Recent reading:
- Brief Interviews with Hideous Men, David Foster Wallace
- Sheepfarmer’s Daughter, Elizabeth Moon
- Divided Allegiance, Elizabeth Moon
- Oath of Gold, Elizabeth Moon
- Surrender None, Elizabeth Moon
- Liar’s Oath, Elizabeth Moon
- The House on the Strand, Daphne du Maurier
- Wolf Hall, Hilary Mantel
I first heard of Hilary Mantel by accident. I ran out of books (!) while on vacation in England. We stopped in a little bookstore in the middle of nowhere, which had Beyond Black as one of their recommended titles. I read the back, read the first chapter, and had to be escorted out of the bookstore with my nose still in it because I couldn’t put it down.

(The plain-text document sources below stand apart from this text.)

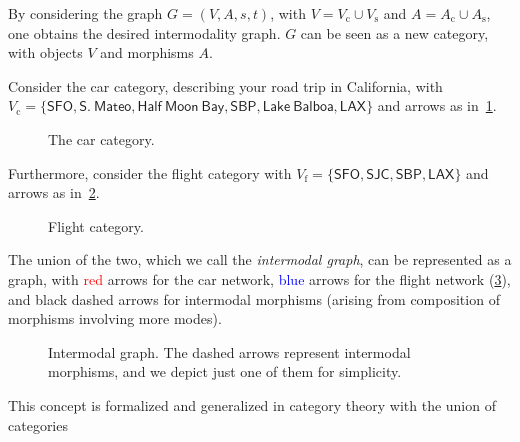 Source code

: By considering the graph $G=(V,A,s,t)$, with $V=V_\mathrm{c}\cup V_\mathrm{s}$ and $A=A_\mathrm{c}\cup A_\mathrm{s}$, one obtains the desired intermodality graph. $G$ can be seen as a new category, with objects $V$ and morphisms $A$.
\begin{example}
Consider the car category, describing your road trip in California, with $V_\mathrm{c}=\{\mathsf{SFO},\mathsf{S.}\ \mathsf{Mateo},\mathsf{Half} \ \mathsf{Moon}\ \mathsf{Bay},\mathsf{SBP},\mathsf{Lake}\ \mathsf{Balboa},\mathsf{LAX}\}$ and arrows as in~\cref{fig:carcat}.

\begin{figure}[h!]
\begin{center}
\end{center}
\caption{The car category. \label{fig:carcat}}
\end{figure}

Furthermore, consider the flight category with $V_\mathrm{f}=\{\mathsf{SFO},\mathsf{SJC},\mathsf{SBP},\mathsf{LAX}\}$ and arrows as in~\cref{fig:subcat}.


\begin{figure}[h!]
\begin{center}
\end{center}
\caption{Flight category. \label{fig:subcat}}
\end{figure}
The union of the two, which we call the \emph{intermodal graph}, can be represented as a graph, with \textcolor{red}{red} arrows for the car network, \textcolor{blue}{blue} arrows for the flight network (\cref{fig:intermodal}), and black dashed arrows for intermodal morphisms (arising from composition of morphisms involving more modes).

\begin{figure}[h!]
\begin{center}
\end{center}
\caption{Intermodal graph. The dashed arrows represent intermodal morphisms, and we depict just one of them for simplicity. \label{fig:intermodal}}
\end{figure}
\end{example}


\noindent This concept is formalized and generalized in category theory with the union of categories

I’ve been delighted to see Mantel get the recognition and attention she deserves, what with Wolf Hall winning the Booker Prize … but somehow I’d never quite gotten around to actually reading the darn thing! Fortunately, I have now fixed that problem.
Wolf Hall recreates the life of Thomas Cromwell, the politically savvy and occasionally thuggish adviser to Cardinal Wolsey and Henry VIII. Historical novels have a remarkably difficult line to walk – well, the good ones, in any case. They need to be true to a very different time and place, but still create characters and stories that are recognizable, accessible, and profoundly human. Mantel’s greatest achievement is to give Cromwell realism and emotional depth, without pandering to modern sensibilities. To inhabit Cromwell’s mind is to become just a bit alien to the world in which we live every day; you’ll come back changed, with new eyes to see the assumptions we make about power, morality, family, and more.
I found myself reading the book in a Schrodingerian state of half-knowing. Yes, the fall of Wolsey; yes, Henry and his many wives; yes, Thomas More’s implacability; but my God, what would happen next? I think that’s because Mantel gives her novel a double shape: the power and inevitability of history, the randomness and surprise of ordinary life. The details of Cromwell’s day-to-day life, and the knowledge that they are true while also being outside ‘history’, kept the book from being too straightforward. Plus, Mantel does a gorgeous job of allowing Cromwell’s personal life to reflect on and illuminate the more famous historical events.
In short, highly recommended.
I also enjoyed the Moon books – currently only available in omnibus editions as The Deed of Paksenarrion and The Legacy of Gird. I’d read them once before, and the only thing I could remember was that one of the Big Heroic Characters spent a lot of time worrying about latrines. That’s actually why I wanted to reread them; how often do you get a fantasy novel in which that sort of thing matters?
The first three books follow Paksenarrion, a girl who runs away from home to become a mercenary, but finds that her true destiny is to become a good deal more. I enjoyed the texture of day-to-day life in the mercenary company, which takes up most of the first book; the Big Quest Narrative that takes up the second and third books isn’t bad, but it doesn’t have the same carefully observed charm. The big adventure sequence in the second book feels especially arbitrary, as if it was put together to introduce specific plot elements and leave Paksenarrion in a particular emotional state, rather than being awesome in its own right. Overall, though, I’d say these are definitely worth a read – especially if you like fantasy with female protagonists where the handling of gender issues won’t make you want to punch someone. Paks isn’t the only powerful woman in the world, she doesn’t fulfill her destiny by falling in love or getting married, and even though some very bad things happen to her, she always retains her agency and power. I think that’s pretty cool.
The book I’d remembered was Surrender None, which takes place several hundred years before the Paksenarrion trilogy. It follows Gird, a farmer, who decides to lead an uprising against the Very Bad And Oppressive Overlords. The extended sequence where he figures out how to lead a guerrilla organization – and what to do about latrines! – is particularly excellent. I wouldn’t recommend the sequel, Liar’s Oath, which I think was meant to be a sort of how-does-Judas-become-Judas thing, but didn’t exactly work for me. I just plain didn’t like the protagonist/villain, which kind of ruined the whole premise.
The House on the Strand is one of the very few time-travel novels I’ve ever read where the time travelers literally cannot do anything while in the past – only watch. Because she’s du Maurier, she makes it work, and it’s probably worth a read because it’s so unusual, but I can’t imagine many other novels taking this approach and succeeding.
Finally, David Foster Wallace is David Foster Wallace. If you like his essays, you’ll like these essays. If you don’t, you probably won’t, as he’s quite characteristically himself. I found the titular essays the most interesting. He sprinkles brief vignettes of, well, horrible men throughout the book. Oh, god, the scalpel of his compassion. So grateful it will never be turned on me.